Quelques albums plus tard, Haddock retrouve Abdallah ou plutôt s’agit-il de l’inverse, c’est en effet le jeune garçon qui, se rendant à Moulinsart, se retrouve nez à nez avec le capitaine. Les retrouvailles sont inattendues et se font à nouveau dans un contexte d’urgence. Au Khemed, l’émir fait face à un coup d’état et il préférable pour Abdallah de se réfugier en Europe, à l’abri des histoires d’adultes, à l’abri des hostilités. Moulinsart s’avère être un terrain de jeu idéal pour un jeune enfant, son insouciance couplée à son imaginaire débordant lui permettent de s’adonner aux farces les plus élaborées. Dans ce lot de farces et attrapes, Abdallah n’a pas oublié le capitaine qu’il continue d’appeler « Mille Sabords » et pour qui il semble avoir une vraie tendresse. En effet, il a apporté dans ses bagages un présent qu’il s’empresse d’offrir au capitaine. Ce présent est un coucou un peu particulier puisqu’il possède un mécanisme qui permet d’actionner un jet d’eau. Là encore, l’ingéniosité du jeune Abdallah fait des ravages. Il n’empêche, ce présent est aussi le symbole d’une marque de considération voire de reconnaissance pour une personne qu’Abdallah a toujours su garder en mémoire. Non seulement, il a surnommé Haddock « Mille Sabords », comme on surnomme un ami, un proche, un être cher pour lequel on éprouve de la tendresse, mais il a également pensé à offrir un cadeau, quelque peu empoisonné certes, qui exprime néanmoins son plaisir de donner. Plaisir qui s’accompagne toujours d’un peu de malice. On ne se refait pas. En fin d’album, Abdallah laissera une lettre dans laquelle il usera de mots tendres à l’égard de ce « cher Mille Sabords », il se dit même un peu triste de quitter Moulinsart. Haddock, dans sa sensibilité profonde, évoquera « d’innocentes gamineries », comme pour se rappeler à lui-même que Abdallah est d’abord un enfant insouciant, avant d’être un « démon de gosse ».

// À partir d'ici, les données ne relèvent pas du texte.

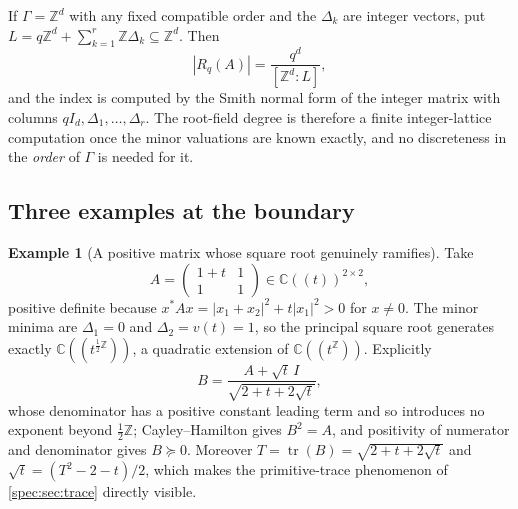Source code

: \documentclass[11pt,a4paper]{article}
\numberwithin{equation}{section}
\theoremstyle{definition}
\newtheorem{example}[example]{Example}
\theoremstyle{remark}
\newcommand{\C}{\mathbb C}
\newcommand{\Z}{\mathbb Z}
\newcommand{\tr}{\operatorname{tr}}
\begin{document}
If $\Gamma=\Z^d$ with any fixed compatible order and the $\Delta_k$ are
integer vectors, put $L=q\Z^d+\sum_{k=1}^r\Z\Delta_k\subseteq\Z^d$. Then
\begin{equation}\label{spec:eq:latticedegree}
 |R_q(A)|=\frac{q^d}{[\Z^d:L]},
\end{equation}
and the index is computed by the Smith normal form of the integer matrix
with columns $qI_d,\Delta_1,\ldots,\Delta_r$. The root-field degree is
therefore a finite integer-lattice computation once the minor valuations are
known exactly, and no discreteness in the \emph{order} of $\Gamma$ is needed
for it.

\subsection{Three examples at the boundary}

\begin{example}[A positive matrix whose square root genuinely ramifies]\label{spec:ex:ramifying}
Take
\begin{equation}\label{spec:eq:positive2}
 A=\begin{pmatrix}1+t&1\\1&1\end{pmatrix}\in\C((t))^{2\times2},
\end{equation}
positive definite because $x^*Ax=|x_1+x_2|^2+t|x_1|^2>0$ for $x\ne0$. The
minor minima are $\Delta_1=0$ and $\Delta_2=v(t)=1$, so the principal square
root generates exactly $\C((t^{\frac12\Z}))$, a quadratic extension of
$\C((t^\Z))$. Explicitly
\begin{equation}\label{spec:eq:positive2root}
 B=\frac{A+\sqrt t\,I}{\sqrt{2+t+2\sqrt t}},
\end{equation}
whose denominator has a positive constant leading term and so introduces no
exponent beyond $\tfrac12\Z$; Cayley--Hamilton gives $B^2=A$, and positivity
of numerator and denominator gives $B\succeq0$. Moreover
$T=\tr(B)=\sqrt{2+t+2\sqrt t}$ and $\sqrt t=(T^2-2-t)/2$, which makes the
primitive-trace phenomenon of \cref{spec:sec:trace} directly visible.
\end{example}
\end{document}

Autre élément à exploiter pour interroger cette relation entre ceux deux personnages : l’accueil de personnes étrangères chez soi. Si cela pose un sérieux problème à Nestor qui, tour à tour, voit d’un mauvais œil l’arrivée au château de la famille de l’émir et celle des Romanichels quelques années plus tard, Haddock ne se montre jamais hostile à l’égard de l’autre. Au contraire, il est précisément celui qui s’offusque des conditions indignes dans lesquelles vivent les Romanichels et notamment un autre enfant, la petite Miarka. Ainsi la venue d’Abdallah ne lui pose pas de problème en tant que tel. S’il rejette la smala de Lampion et la trop volubile Castafiore, il reste sensible au sort des personnes en situation de détresse. Abdallah, dans le contexte de coup d’état dans son pays, en fait partie. Plus encore, son engagement à retrouver Tournesol dans les sept boules de cristal ainsi que dans l’affaire Tournesol est une autre démonstration de sa solidarité inébranlable à l’égard de son ami. Dans un registre différent, sa main tendue à destination de Laszlo Carreidas (qu’il croit démuni) est un autre exemple de cette générosité à l’égard de ces personnes qui expriment une souffrance, un mal-être. Le capitaine est donc un bon bougre animé par une véritable humanité à l’égard de celui qui souffre, sa colère à l’égard d’Abdallah doit être comprise comme une volonté d’affirmer une posture d’autorité qui, en réalité, cache des sentiments qui trahissent une certaine affection pour ce jeune garçon, malgré lui. Le coup d’état au Khemed annoncé, Haddock, pourtant excédé par les provocations du jeune enfant, ne transige pas : "dans ces conditions, Abdallah ne peut être renvoyé au Khemed". Mais au Khemed Tintin et le capitaine peuvent s’y rendre, et Haddock s’y rendra, non pas pour se débarrasser au plus vite du fils de l’émir, mais bien pour venir en aide au père du gamin et pour déjouer un trafic d’esclaves en mer rouge. Haddock, faut-il le rappeler, est celui qui alerte les pèlerins du sort qui leur est réservé. L’épaisseur parfois bougonne du capitaine n’a d’égale que sa propension à se montrer profondément humain, touché par le sort des siens d’où qu’ils viennent.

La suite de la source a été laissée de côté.